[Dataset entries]
..............................

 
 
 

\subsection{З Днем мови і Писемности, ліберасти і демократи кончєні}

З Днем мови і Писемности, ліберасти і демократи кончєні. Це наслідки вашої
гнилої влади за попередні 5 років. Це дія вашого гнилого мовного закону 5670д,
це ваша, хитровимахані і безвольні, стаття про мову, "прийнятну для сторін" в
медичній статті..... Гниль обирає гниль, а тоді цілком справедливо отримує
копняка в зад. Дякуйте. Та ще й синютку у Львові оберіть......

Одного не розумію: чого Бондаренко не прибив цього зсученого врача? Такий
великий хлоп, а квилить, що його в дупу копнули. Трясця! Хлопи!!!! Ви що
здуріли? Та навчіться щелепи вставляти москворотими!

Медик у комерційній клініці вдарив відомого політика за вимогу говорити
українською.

..............................

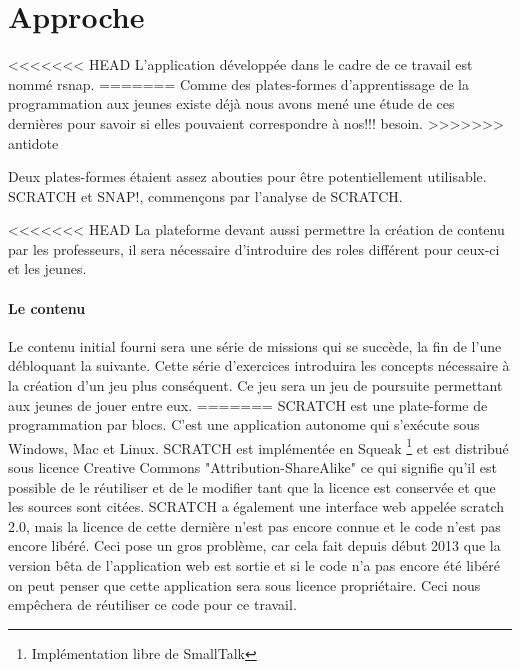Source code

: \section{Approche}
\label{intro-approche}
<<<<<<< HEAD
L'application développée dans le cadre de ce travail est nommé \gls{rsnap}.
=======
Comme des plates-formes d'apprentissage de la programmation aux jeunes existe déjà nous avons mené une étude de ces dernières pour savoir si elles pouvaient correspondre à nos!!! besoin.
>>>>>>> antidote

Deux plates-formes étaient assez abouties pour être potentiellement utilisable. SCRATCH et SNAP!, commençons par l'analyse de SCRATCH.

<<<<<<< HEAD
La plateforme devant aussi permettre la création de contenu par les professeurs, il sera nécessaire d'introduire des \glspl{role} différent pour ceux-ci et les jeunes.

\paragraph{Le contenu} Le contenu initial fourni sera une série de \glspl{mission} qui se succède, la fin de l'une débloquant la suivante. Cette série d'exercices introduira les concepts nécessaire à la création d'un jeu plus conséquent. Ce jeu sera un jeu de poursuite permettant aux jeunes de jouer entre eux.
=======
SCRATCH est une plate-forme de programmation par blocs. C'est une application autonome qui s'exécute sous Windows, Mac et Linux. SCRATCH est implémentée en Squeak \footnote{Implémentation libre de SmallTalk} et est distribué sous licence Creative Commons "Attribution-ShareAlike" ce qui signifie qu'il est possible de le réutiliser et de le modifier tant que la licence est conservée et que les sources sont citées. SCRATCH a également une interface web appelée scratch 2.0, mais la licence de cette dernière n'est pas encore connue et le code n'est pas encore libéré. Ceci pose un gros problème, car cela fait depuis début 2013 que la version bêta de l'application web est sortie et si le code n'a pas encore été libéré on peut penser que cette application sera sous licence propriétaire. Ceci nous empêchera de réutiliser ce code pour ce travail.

..............................

## Aim of the task:
Return, with no change at all, every line in the entries above from the line containing "гнилої влади за" through the line containing "Одного не розумію: чого".

## Exercise result:
гнилої влади за попередні 5 років. Це дія вашого гнилого мовного закону 5670д,
це ваша, хитровимахані і безвольні, стаття про мову, "прийнятну для сторін" в
медичній статті..... Гниль обирає гниль, а тоді цілком справедливо отримує
копняка в зад. Дякуйте. Та ще й синютку у Львові оберіть......

Одного не розумію: чого Бондаренко не прибив цього зсученого врача? Такий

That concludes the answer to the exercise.